* Problem
Find every line in the records below that holds the word "cart", and copy it out.

Plain-text document sources:

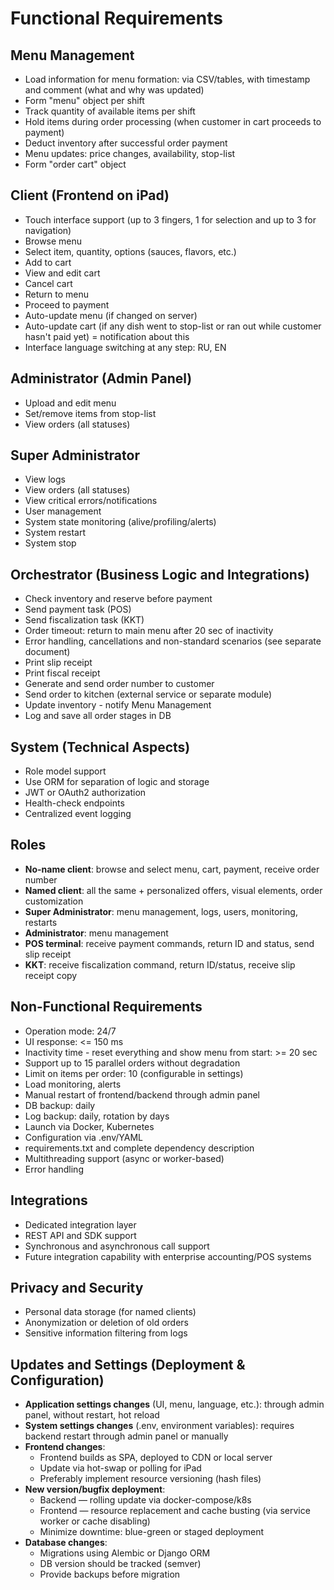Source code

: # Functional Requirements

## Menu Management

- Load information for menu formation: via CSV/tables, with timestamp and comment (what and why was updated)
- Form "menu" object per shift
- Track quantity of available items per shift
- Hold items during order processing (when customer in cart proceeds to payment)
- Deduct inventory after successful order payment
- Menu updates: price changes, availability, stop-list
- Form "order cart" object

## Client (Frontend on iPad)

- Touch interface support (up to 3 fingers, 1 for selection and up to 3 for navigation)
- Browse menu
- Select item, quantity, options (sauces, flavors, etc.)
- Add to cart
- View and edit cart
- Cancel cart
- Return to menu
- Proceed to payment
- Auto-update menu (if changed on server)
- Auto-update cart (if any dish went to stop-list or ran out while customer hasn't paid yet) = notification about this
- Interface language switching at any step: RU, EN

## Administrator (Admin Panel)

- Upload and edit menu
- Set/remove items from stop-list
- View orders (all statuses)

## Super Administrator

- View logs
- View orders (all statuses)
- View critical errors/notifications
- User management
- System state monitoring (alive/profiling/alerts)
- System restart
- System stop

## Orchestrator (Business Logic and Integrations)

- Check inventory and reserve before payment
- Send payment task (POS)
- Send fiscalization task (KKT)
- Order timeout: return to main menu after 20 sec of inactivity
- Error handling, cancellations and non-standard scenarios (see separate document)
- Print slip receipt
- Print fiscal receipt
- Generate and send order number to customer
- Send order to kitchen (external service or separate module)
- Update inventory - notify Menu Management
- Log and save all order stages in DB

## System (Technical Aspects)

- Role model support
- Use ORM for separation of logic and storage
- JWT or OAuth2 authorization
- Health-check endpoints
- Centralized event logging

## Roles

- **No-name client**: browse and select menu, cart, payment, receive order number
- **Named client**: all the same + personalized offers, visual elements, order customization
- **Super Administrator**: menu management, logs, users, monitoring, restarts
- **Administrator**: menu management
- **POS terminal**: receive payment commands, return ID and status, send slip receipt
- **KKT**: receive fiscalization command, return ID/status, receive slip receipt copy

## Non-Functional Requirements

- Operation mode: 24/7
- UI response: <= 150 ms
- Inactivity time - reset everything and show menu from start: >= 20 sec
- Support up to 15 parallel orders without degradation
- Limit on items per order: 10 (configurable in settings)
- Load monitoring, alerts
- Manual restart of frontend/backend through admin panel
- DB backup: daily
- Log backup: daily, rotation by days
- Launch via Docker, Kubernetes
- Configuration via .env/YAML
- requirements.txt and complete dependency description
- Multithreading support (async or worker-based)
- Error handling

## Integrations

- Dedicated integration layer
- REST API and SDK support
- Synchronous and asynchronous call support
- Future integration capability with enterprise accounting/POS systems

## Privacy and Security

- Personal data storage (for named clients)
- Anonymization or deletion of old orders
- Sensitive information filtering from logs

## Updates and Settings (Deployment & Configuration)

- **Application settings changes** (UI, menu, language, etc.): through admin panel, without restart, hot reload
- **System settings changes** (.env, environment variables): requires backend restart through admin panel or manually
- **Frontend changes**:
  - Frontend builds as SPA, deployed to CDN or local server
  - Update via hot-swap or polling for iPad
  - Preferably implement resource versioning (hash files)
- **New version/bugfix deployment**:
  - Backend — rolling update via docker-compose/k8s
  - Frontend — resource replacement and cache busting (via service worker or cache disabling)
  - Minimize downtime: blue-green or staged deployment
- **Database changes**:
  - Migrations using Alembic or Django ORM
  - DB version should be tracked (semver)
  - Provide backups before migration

...

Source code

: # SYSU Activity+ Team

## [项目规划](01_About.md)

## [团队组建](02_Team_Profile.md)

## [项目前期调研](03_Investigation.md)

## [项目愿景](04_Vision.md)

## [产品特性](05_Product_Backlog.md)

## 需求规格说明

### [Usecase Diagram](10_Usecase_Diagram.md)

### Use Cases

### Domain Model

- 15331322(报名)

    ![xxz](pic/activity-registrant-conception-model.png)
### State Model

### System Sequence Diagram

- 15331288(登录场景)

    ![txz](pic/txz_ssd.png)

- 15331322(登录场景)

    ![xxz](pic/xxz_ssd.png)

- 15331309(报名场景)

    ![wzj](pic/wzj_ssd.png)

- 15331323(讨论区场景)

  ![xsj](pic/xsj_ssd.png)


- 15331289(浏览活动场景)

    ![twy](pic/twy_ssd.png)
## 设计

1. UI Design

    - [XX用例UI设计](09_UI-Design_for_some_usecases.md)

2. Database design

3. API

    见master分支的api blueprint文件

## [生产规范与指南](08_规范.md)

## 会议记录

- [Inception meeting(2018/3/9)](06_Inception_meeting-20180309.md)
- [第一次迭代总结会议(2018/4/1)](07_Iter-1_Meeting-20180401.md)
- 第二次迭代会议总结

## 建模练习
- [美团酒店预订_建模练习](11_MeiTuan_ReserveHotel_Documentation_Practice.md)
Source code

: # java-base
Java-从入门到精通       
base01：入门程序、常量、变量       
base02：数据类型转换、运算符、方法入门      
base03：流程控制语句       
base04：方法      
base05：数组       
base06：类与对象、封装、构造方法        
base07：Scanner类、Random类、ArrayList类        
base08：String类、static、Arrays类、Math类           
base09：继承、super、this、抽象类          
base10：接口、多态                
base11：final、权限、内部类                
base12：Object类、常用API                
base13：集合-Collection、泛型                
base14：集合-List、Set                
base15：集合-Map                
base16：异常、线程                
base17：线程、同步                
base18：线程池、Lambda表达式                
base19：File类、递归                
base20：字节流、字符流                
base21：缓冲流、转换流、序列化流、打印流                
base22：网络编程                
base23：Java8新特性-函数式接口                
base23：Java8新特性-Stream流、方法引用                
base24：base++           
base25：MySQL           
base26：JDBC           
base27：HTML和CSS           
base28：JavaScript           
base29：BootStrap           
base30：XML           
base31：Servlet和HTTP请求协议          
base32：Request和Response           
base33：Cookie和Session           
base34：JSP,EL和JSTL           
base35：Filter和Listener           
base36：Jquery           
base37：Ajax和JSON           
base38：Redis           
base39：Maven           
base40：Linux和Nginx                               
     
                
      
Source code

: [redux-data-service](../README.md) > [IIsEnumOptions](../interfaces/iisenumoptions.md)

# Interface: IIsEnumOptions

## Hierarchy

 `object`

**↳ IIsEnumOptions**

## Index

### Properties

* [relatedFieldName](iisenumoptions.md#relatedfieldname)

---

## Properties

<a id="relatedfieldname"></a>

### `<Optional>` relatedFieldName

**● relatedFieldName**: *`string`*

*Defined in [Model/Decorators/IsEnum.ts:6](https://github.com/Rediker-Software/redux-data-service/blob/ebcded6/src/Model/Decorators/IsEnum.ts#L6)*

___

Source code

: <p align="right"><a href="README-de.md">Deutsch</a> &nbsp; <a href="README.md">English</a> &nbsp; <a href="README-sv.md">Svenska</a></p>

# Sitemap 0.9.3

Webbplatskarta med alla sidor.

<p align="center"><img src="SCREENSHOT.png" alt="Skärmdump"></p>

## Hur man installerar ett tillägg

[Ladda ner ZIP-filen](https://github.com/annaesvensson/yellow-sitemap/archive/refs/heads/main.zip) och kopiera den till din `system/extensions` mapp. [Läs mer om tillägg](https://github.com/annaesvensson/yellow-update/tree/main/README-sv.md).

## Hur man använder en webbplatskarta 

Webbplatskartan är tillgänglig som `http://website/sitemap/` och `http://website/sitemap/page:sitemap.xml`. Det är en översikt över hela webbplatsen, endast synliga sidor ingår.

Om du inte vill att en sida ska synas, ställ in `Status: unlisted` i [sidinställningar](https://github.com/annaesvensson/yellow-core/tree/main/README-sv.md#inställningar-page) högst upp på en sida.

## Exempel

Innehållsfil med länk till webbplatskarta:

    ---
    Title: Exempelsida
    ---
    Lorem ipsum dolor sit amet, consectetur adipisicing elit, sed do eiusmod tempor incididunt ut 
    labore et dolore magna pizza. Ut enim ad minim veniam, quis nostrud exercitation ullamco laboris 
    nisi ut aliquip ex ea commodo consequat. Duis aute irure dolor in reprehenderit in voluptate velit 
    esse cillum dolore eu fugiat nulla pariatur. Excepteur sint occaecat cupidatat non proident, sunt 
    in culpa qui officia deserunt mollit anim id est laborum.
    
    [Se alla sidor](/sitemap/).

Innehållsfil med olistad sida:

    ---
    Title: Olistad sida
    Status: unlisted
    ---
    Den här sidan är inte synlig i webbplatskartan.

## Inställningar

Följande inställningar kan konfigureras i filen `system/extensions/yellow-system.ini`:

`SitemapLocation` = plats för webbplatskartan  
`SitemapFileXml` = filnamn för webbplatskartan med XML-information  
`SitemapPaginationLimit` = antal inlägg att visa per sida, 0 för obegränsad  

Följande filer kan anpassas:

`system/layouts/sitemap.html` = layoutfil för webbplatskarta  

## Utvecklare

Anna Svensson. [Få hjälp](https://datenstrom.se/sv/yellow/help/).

--

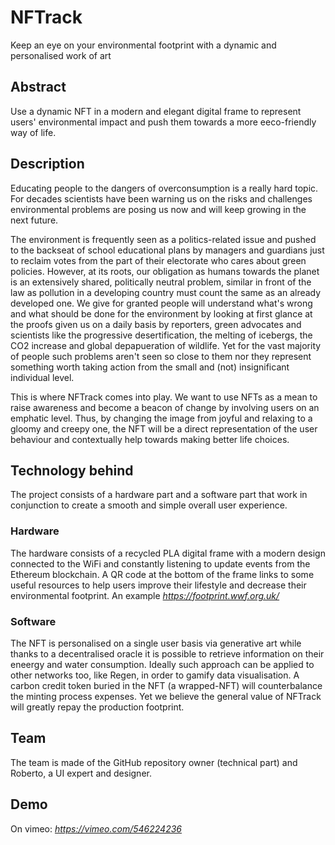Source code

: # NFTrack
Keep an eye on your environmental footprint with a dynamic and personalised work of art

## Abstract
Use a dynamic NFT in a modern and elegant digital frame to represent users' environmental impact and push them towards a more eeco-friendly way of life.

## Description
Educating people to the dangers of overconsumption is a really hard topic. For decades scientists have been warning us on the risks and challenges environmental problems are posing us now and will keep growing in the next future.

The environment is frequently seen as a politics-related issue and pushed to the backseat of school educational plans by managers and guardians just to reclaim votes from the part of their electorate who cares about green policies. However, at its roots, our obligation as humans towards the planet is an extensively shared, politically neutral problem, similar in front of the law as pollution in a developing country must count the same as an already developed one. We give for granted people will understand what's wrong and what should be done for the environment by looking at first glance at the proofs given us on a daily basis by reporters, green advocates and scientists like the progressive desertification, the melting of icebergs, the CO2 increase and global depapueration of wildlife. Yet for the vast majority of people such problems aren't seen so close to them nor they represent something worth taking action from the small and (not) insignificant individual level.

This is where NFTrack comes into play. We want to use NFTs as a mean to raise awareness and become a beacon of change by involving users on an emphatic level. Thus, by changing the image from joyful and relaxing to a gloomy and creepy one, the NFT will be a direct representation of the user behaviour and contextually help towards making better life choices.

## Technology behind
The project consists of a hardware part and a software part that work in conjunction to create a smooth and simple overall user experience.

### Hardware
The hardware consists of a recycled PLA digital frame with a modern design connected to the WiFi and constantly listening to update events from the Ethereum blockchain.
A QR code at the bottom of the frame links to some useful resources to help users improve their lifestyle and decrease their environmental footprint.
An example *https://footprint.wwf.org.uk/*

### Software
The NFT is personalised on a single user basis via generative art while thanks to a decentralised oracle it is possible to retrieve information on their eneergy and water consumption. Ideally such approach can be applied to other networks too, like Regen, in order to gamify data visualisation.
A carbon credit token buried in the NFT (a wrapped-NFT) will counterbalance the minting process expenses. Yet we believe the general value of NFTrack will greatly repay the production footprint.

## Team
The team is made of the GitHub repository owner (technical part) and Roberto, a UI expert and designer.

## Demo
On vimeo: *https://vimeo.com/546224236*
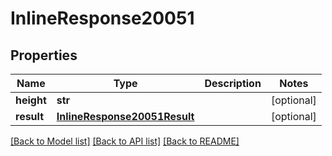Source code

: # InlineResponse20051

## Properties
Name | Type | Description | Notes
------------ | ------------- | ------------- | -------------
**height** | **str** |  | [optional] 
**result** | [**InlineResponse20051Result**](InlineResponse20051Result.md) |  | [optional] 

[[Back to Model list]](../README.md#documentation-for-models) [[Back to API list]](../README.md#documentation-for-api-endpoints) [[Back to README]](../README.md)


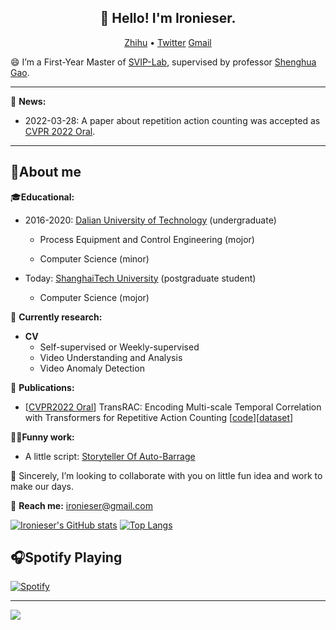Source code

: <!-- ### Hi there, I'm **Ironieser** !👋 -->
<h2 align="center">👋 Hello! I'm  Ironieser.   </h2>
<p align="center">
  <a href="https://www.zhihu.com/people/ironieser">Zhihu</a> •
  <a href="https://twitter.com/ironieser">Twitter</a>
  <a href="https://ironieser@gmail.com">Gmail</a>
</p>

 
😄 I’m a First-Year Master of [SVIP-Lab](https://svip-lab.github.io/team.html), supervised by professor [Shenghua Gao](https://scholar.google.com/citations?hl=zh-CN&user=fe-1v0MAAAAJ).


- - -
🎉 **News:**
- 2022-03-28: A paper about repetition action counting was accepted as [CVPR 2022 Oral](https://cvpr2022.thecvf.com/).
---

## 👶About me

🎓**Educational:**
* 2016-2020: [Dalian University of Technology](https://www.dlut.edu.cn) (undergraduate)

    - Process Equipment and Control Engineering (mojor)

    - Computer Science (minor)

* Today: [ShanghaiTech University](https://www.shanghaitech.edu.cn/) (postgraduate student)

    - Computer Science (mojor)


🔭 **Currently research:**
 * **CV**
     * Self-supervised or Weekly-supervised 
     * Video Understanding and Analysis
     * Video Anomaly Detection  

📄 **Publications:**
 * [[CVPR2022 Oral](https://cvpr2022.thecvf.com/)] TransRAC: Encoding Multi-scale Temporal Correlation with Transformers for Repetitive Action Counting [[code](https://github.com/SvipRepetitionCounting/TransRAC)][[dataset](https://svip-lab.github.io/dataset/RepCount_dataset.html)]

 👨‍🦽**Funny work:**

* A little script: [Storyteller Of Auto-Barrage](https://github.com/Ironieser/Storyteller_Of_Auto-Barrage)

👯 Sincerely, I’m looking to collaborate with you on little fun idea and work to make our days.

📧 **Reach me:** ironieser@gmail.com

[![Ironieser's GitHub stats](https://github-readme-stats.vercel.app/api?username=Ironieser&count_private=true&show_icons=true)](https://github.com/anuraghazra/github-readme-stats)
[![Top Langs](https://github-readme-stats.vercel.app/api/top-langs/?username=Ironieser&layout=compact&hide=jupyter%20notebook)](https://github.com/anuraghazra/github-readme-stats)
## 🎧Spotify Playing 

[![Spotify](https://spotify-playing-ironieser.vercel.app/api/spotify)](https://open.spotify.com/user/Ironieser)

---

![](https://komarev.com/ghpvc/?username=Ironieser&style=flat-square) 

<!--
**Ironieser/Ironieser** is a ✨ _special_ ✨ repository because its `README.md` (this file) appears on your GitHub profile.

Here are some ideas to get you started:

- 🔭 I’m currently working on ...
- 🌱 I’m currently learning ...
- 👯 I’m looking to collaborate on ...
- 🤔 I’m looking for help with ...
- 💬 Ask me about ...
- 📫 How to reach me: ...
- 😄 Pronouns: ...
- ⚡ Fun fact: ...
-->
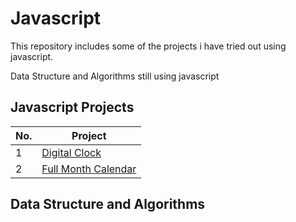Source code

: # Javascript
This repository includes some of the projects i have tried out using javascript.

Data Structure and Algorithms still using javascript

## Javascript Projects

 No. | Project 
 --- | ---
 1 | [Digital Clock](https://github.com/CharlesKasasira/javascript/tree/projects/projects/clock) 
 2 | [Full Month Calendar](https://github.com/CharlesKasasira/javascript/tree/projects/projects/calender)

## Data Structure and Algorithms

* Exercise response
- Hold items during order processing (when customer in cart proceeds to payment)
- Form "order cart" object
- Add to cart
- View and edit cart
- Cancel cart
- Auto-update cart (if any dish went to stop-list or ran out while customer hasn't paid yet) = notification about this
- **No-name client**: browse and select menu, cart, payment, receive order number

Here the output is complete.